Fifa Secretary General Jérôme Valcke has been accused of agreeing to help sell Brazil 2014 World Cup tickets on the black market to generate millions of dollars in personal profit, in a fresh scandal to engulf football’s governing organisation.

The allegation was made by Benny Alon, an Israeli former footballer who has worked as a ticketing and hospitality agent at every World Cup since 1990.

Emails said to be between him and Mr Valcke appear to show that Mr Valcke knew that Mr Alon intended to sell 8,750 tickets for 24 ‘creme de la creme’ matches at last year’s World Cup at several times their face value – a breach of Fifa’s rules on ticket sales.

The allegations have been denied by Mr Valcke.

Mr Alon has spent today briefing journalists on his claims, and said that in a meeting with Mr Valcke in 2013, the pair agreed that Mr Alon’s JB Sports Marketing (JBSM) would be provided with the tickets to matches featuring hosts Brazil and eventual champions Germany.


“I told him we’d like tickets to three Germany matches, and all the matches Brazil might play,” Mr Alon told the Daily Mail.

“It was clear we could make a good amount of money from selling these tickets if we got these games – the creme de la creme – and we agreed to split the profit.”

Mr Valcke, a former television sports journalist, is the second most important man in Fifa after Sepp Blatter, and has been Secretary General since 2007. So far none of the various allegations against Fifa executives have suggested anyone sought to benefit from corrupt deals.

Mr Alon said that, in the end, the deal didn’t happen. Mr Alon claimed Mr Valcke asked him if it could be cancelled, ‘as a favour’, as Fifa already had an official ticketing partnership with a different company, Match.

In an email to Mr Alon on 12 December 2013, Mr Valcke allegedly wrote: “Benny, if you ask lawyers about [it] nothing will happen. You, we, have no choice. Otherwise [your] deal will be cancelled by Fifa or we all face as individuals criminal offence. It is not a joke. It is very serious. So avoid too many advice. Just do it, if I may say using a slogan from one company involved. All is clear and has to be finalized now. Thanks. Jérôme.”


There appears to be an eight-month gap between the point at which Mr Valcke had been made aware that the tickets would be sold at inflated prices and the deal being withdrawn.
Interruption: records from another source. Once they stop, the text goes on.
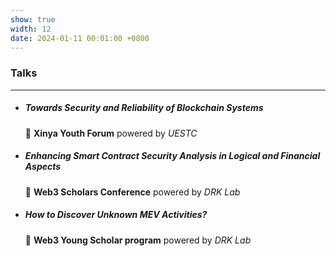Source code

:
 ```yaml
---
show: true
width: 12
date: 2024-01-11 00:01:00 +0800
---
```


<div class="p-4">
    <h3 class="mt-4">Talks</h3>
    <hr />
    <ul class="list-unstyled ms-3">
    <li class="mb-4">
        <h5 class="mb-1">Towards Security and Reliability of Blockchain Systems</h5>
        <p class="text-muted mb-1">📍 <strong>Xinya Youth Forum</strong> powered by <em>UESTC</em></p>
    </li>
    <li class="mb-4">
        <h5 class="mb-1">Enhancing Smart Contract Security Analysis in Logical and Financial Aspects</h5>
        <p class="text-muted mb-1">📍 <strong>Web3 Scholars Conference</strong> powered by <em>DRK Lab</em></p>
    </li>
    <li class="mb-4">
        <h5 class="mb-1">How to Discover Unknown MEV Activities?</h5>
        <p class="text-muted mb-1">📍 <strong>Web3 Young Scholar program</strong> powered by <em>DRK Lab</em></p>
    </li>
    </ul>
</div>
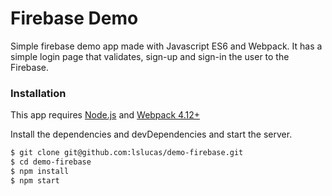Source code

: # Firebase Demo

Simple firebase demo app made with Javascript ES6 and Webpack. It has a simple login page that validates, sign-up and sign-in the user to the Firebase.

### Installation

This app requires [Node.js](https://nodejs.org/) and [Webpack 4.12+](https://www.npmjs.com/package/webpack)

Install the dependencies and devDependencies and start the server.

```sh
$ git clone git@github.com:lslucas/demo-firebase.git
$ cd demo-firebase
$ npm install
$ npm start
```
Mr Alon alleges one email exchange between the two men was over an agreed meeting to exchange large amounts of cash, in a suitcase he showed to reporters. This email exchange showed Mr Valcke saying he was too busy to meet. Mr Alon said he therefore returned the cash to the bank the next day.

Mr Valcke was personally plunged into Fifa’s mire of scandal when his name was seen at the bottom of an email licensing a $10m (£6.5m) payment from Fifa to the Caribbean Football Union, ostensibly for an “African Diaspora Legacy Programme” connected to the South Africa World Cup, but which is alleged to have been diverted to Jack Warner, the then president of the Concacaf federation.

Fifa said that Mr Valcke was not involved in the initiation approval or the implementation of the payment.

Mr Valcke has indicated he will step down from Fifa at a special congress in February, when Mr Blatter is also expected to leave the body.

Fifa has not commented on the allegations made by Mr Alon.